• _Your assignment_:
Only an exact copy of the lines beginning at the one that contains "The presented results" and ending at the last line of the records below counts as the answer.

□ □ □ □

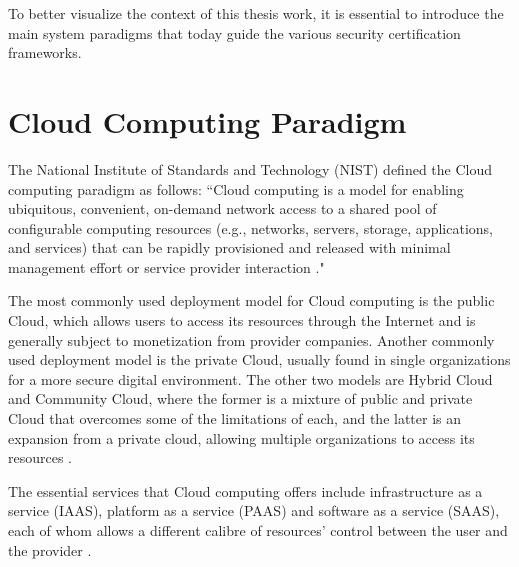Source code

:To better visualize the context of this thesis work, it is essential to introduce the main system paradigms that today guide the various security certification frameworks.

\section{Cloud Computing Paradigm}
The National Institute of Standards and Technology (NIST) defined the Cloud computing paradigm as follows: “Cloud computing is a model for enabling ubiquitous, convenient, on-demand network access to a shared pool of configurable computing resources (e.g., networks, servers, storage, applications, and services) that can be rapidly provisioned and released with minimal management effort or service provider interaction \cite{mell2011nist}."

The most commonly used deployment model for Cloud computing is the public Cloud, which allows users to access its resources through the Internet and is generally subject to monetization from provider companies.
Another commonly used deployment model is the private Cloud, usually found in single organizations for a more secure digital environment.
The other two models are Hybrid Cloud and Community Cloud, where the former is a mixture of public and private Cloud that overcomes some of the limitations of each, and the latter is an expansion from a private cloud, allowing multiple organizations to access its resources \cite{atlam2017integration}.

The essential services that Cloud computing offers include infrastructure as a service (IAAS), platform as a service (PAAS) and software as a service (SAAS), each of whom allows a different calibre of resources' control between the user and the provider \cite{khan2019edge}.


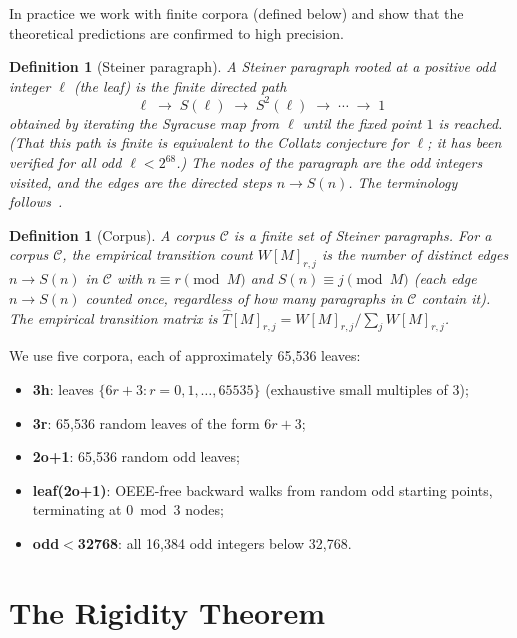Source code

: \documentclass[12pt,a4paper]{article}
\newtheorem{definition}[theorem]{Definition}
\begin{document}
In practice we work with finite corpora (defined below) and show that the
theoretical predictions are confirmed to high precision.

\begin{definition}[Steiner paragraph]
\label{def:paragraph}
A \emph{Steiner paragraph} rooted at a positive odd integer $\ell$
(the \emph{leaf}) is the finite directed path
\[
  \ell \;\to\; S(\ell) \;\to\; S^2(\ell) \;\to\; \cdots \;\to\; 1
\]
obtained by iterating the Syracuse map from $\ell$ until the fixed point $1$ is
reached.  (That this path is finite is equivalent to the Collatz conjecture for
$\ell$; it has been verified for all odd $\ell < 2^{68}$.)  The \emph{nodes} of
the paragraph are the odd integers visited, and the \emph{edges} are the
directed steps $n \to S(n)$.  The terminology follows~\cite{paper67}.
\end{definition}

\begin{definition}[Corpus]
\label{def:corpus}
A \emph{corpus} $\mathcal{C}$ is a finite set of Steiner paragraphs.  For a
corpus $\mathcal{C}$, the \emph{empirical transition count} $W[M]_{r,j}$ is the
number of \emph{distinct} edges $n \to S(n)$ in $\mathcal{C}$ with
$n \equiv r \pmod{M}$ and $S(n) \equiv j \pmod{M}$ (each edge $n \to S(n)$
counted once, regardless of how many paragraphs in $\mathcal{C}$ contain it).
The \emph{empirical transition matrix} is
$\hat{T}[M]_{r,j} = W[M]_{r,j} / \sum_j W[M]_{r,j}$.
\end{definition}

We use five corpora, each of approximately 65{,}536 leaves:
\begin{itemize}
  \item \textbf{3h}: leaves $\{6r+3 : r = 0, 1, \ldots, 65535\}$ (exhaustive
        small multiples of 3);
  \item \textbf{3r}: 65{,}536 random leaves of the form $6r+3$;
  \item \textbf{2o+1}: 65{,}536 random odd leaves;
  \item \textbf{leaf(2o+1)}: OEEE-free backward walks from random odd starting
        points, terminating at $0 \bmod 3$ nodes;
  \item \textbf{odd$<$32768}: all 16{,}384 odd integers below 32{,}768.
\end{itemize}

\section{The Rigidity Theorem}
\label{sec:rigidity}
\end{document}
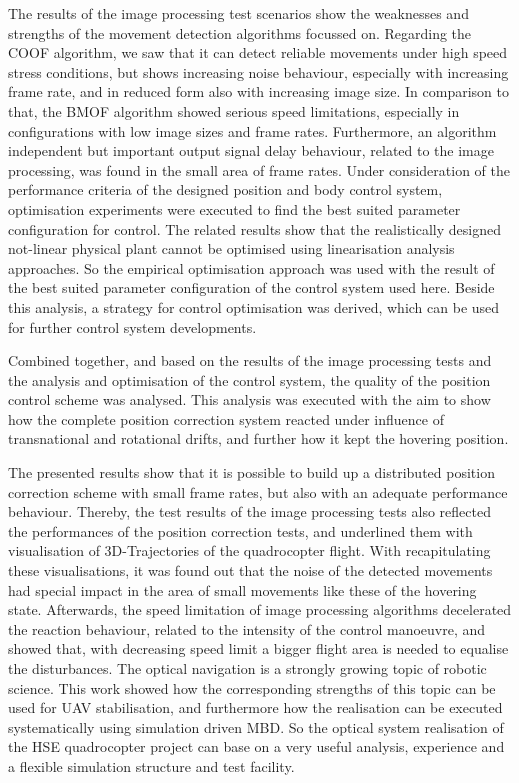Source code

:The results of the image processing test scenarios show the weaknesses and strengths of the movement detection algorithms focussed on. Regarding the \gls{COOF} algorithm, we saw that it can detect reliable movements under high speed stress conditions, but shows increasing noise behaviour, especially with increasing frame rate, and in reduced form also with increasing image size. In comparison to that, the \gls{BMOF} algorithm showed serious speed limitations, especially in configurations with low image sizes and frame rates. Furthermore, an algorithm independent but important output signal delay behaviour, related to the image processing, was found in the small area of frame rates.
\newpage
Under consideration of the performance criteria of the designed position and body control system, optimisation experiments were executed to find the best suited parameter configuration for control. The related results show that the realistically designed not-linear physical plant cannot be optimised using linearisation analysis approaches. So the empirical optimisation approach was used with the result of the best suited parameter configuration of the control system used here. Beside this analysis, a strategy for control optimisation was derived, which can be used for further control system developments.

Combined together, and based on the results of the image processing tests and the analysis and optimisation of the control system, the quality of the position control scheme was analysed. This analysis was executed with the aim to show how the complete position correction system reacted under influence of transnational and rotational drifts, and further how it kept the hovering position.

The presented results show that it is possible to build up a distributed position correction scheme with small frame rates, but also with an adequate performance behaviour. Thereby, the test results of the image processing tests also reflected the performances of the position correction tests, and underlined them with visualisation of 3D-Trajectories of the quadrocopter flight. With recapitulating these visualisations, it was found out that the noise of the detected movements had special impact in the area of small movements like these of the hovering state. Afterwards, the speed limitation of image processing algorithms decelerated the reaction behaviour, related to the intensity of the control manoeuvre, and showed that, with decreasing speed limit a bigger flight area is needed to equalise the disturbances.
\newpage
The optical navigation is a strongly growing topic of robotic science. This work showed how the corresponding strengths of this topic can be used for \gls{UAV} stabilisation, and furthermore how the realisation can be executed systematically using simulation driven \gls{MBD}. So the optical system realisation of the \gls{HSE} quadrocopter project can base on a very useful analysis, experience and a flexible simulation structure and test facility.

□ □ □ □

• _Answer below_:
The presented results show that it is possible to build up a distributed position correction scheme with small frame rates, but also with an adequate performance behaviour. Thereby, the test results of the image processing tests also reflected the performances of the position correction tests, and underlined them with visualisation of 3D-Trajectories of the quadrocopter flight. With recapitulating these visualisations, it was found out that the noise of the detected movements had special impact in the area of small movements like these of the hovering state. Afterwards, the speed limitation of image processing algorithms decelerated the reaction behaviour, related to the intensity of the control manoeuvre, and showed that, with decreasing speed limit a bigger flight area is needed to equalise the disturbances.
\newpage
The optical navigation is a strongly growing topic of robotic science. This work showed how the corresponding strengths of this topic can be used for \gls{UAV} stabilisation, and furthermore how the realisation can be executed systematically using simulation driven \gls{MBD}. So the optical system realisation of the \gls{HSE} quadrocopter project can base on a very useful analysis, experience and a flexible simulation structure and test facility.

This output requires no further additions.